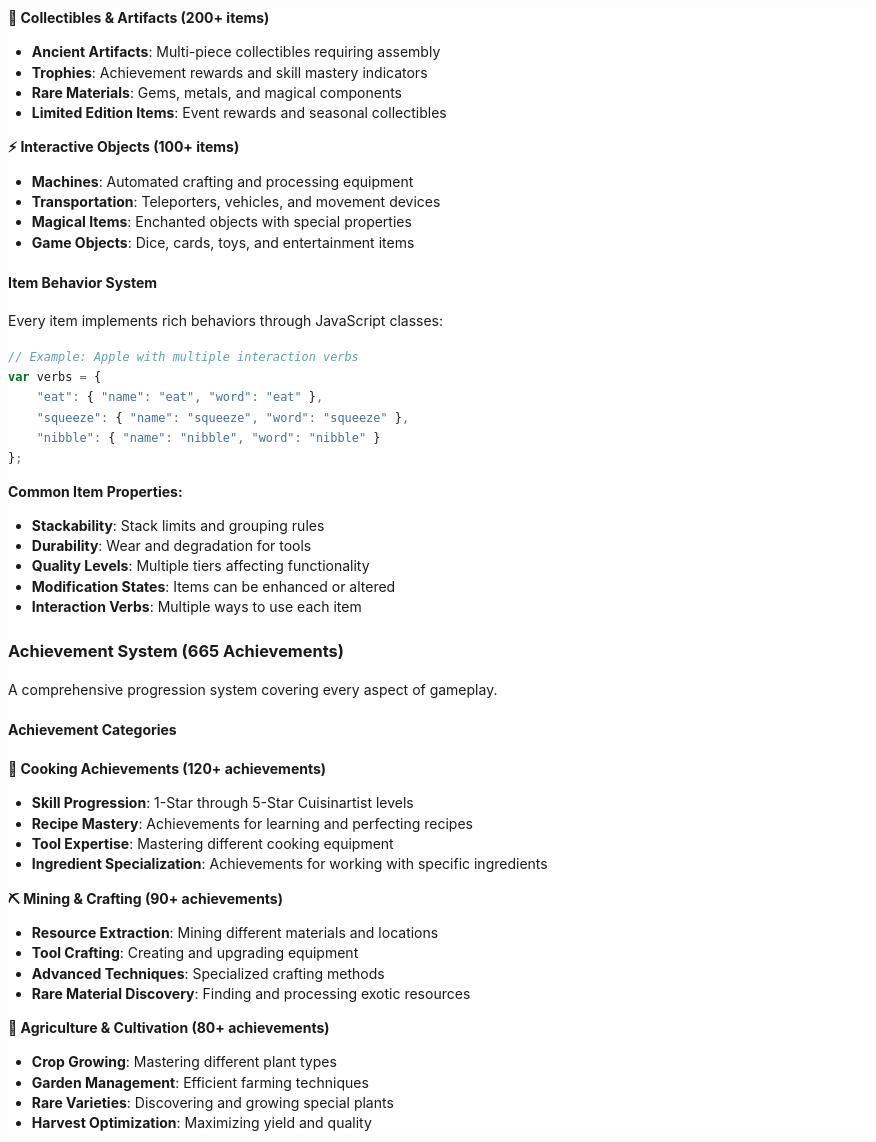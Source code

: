 **💎 Collectibles & Artifacts (200+ items)**
- **Ancient Artifacts**: Multi-piece collectibles requiring assembly
- **Trophies**: Achievement rewards and skill mastery indicators
- **Rare Materials**: Gems, metals, and magical components
- **Limited Edition Items**: Event rewards and seasonal collectibles

**⚡ Interactive Objects (100+ items)**
- **Machines**: Automated crafting and processing equipment
- **Transportation**: Teleporters, vehicles, and movement devices
- **Magical Items**: Enchanted objects with special properties
- **Game Objects**: Dice, cards, toys, and entertainment items

#### Item Behavior System

Every item implements rich behaviors through JavaScript classes:

```javascript
// Example: Apple with multiple interaction verbs
var verbs = {
    "eat": { "name": "eat", "word": "eat" },
    "squeeze": { "name": "squeeze", "word": "squeeze" },
    "nibble": { "name": "nibble", "word": "nibble" }
};
```

**Common Item Properties:**
- **Stackability**: Stack limits and grouping rules
- **Durability**: Wear and degradation for tools
- **Quality Levels**: Multiple tiers affecting functionality
- **Modification States**: Items can be enhanced or altered
- **Interaction Verbs**: Multiple ways to use each item

### Achievement System (665 Achievements)

A comprehensive progression system covering every aspect of gameplay.

#### Achievement Categories

**🍳 Cooking Achievements (120+ achievements)**
- **Skill Progression**: 1-Star through 5-Star Cuisinartist levels
- **Recipe Mastery**: Achievements for learning and perfecting recipes
- **Tool Expertise**: Mastering different cooking equipment
- **Ingredient Specialization**: Achievements for working with specific ingredients

**⛏️ Mining & Crafting (90+ achievements)**
- **Resource Extraction**: Mining different materials and locations
- **Tool Crafting**: Creating and upgrading equipment
- **Advanced Techniques**: Specialized crafting methods
- **Rare Material Discovery**: Finding and processing exotic resources

**🌱 Agriculture & Cultivation (80+ achievements)**
- **Crop Growing**: Mastering different plant types
- **Garden Management**: Efficient farming techniques
- **Rare Varieties**: Discovering and growing special plants
- **Harvest Optimization**: Maximizing yield and quality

-=-=-

**Work instructions**: Beginning with the line that has "- **Rare Materials**: Gems, metals, and" and ending with the line that has "- **Modification States**: Items", set down the lines above exactly and include no others.

**Problem solution**:
- **Rare Materials**: Gems, metals, and magical components
- **Limited Edition Items**: Event rewards and seasonal collectibles

**⚡ Interactive Objects (100+ items)**
- **Machines**: Automated crafting and processing equipment
- **Transportation**: Teleporters, vehicles, and movement devices
- **Magical Items**: Enchanted objects with special properties
- **Game Objects**: Dice, cards, toys, and entertainment items

#### Item Behavior System

Every item implements rich behaviors through JavaScript classes:

```javascript
// Example: Apple with multiple interaction verbs
var verbs = {
    "eat": { "name": "eat", "word": "eat" },
    "squeeze": { "name": "squeeze", "word": "squeeze" },
    "nibble": { "name": "nibble", "word": "nibble" }
};
```

**Common Item Properties:**
- **Stackability**: Stack limits and grouping rules
- **Durability**: Wear and degradation for tools
- **Quality Levels**: Multiple tiers affecting functionality
- **Modification States**: Items can be enhanced or altered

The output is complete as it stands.